In the data below, find the line that contains "I hope this can help you!" and the line that contains "You can see or install **my favorite apps**:\". Copy both, plus every line between them, exactly.

Data shown:
----------------------------------------
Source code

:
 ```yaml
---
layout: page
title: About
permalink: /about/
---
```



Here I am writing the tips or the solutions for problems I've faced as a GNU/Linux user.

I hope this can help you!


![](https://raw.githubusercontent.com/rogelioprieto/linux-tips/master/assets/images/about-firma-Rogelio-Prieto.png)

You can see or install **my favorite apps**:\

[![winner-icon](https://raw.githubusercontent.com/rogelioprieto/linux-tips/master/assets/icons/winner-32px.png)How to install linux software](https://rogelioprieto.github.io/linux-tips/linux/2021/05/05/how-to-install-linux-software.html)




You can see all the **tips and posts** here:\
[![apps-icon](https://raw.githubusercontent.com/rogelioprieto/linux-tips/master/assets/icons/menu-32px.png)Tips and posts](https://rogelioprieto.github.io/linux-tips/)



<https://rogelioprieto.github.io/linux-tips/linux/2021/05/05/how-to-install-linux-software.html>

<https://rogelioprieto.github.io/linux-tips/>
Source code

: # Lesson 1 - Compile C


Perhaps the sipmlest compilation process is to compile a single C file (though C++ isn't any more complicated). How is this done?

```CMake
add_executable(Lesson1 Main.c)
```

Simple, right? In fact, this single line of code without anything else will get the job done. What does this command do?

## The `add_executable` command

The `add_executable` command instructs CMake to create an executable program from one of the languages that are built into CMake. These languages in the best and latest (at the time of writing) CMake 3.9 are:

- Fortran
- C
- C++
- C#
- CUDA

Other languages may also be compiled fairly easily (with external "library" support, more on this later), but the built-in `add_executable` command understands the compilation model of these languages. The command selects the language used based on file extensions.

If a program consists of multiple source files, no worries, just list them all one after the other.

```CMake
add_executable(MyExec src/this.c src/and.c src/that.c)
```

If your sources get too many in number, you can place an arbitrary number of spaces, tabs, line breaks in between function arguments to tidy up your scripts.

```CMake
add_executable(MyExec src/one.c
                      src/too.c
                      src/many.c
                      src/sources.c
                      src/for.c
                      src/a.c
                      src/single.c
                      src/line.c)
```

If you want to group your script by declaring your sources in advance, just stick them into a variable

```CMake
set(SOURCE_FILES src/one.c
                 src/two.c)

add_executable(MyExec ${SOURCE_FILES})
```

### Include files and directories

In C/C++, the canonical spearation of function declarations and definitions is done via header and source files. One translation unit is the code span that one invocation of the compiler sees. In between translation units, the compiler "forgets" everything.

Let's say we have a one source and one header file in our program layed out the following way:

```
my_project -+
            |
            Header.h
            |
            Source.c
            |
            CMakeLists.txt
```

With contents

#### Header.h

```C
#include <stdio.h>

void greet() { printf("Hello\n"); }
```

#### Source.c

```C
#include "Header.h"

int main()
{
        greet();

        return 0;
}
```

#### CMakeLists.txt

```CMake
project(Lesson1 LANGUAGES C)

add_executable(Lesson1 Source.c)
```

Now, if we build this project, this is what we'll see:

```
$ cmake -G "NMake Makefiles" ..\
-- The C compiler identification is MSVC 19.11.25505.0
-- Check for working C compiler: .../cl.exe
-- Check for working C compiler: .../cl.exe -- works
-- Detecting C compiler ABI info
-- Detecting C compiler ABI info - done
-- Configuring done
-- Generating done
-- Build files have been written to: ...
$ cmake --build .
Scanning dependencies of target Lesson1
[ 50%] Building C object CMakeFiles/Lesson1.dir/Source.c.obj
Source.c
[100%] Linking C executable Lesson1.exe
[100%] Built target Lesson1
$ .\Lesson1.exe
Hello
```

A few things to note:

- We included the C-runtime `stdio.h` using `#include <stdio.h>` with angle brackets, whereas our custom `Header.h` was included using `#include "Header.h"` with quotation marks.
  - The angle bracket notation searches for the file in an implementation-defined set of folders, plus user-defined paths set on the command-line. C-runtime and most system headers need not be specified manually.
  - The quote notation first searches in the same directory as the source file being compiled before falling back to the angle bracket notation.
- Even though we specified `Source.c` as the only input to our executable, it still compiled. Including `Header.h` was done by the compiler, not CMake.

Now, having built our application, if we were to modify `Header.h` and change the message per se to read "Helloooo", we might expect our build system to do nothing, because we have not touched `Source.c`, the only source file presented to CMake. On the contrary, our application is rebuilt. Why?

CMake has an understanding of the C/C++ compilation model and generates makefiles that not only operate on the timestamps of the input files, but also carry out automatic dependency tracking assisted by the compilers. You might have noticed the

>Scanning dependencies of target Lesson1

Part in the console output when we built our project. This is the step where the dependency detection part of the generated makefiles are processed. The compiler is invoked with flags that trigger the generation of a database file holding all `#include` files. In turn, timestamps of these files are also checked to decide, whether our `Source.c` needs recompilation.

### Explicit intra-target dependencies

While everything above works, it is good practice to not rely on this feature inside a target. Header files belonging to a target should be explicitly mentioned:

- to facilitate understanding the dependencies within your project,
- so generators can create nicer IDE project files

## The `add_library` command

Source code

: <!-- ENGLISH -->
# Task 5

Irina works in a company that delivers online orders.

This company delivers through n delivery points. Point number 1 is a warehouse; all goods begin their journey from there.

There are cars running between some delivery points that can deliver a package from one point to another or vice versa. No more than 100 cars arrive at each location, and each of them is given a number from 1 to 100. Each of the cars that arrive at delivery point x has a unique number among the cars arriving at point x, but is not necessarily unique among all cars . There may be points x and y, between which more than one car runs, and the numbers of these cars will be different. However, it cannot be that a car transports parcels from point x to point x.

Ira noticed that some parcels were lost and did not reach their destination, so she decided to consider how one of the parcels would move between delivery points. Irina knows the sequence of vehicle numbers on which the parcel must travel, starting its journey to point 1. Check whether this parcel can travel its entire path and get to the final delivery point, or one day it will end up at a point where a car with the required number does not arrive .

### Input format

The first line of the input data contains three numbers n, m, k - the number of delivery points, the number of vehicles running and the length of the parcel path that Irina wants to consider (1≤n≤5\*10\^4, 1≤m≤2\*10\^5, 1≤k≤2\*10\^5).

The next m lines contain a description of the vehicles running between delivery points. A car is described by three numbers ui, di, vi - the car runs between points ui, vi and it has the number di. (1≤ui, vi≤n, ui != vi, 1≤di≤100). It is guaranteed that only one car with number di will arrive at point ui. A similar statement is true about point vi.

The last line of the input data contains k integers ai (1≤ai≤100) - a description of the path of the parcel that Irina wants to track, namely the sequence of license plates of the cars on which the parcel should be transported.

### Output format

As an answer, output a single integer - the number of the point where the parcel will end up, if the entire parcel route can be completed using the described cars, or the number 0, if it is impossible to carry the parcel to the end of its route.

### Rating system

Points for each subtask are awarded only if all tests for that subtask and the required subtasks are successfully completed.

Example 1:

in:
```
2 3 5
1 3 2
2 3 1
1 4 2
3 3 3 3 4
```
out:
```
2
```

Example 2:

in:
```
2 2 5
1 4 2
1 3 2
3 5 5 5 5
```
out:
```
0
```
----------------------------------------
Written solution:
I hope this can help you!


![](https://raw.githubusercontent.com/rogelioprieto/linux-tips/master/assets/images/about-firma-Rogelio-Prieto.png)

You can see or install **my favorite apps**:\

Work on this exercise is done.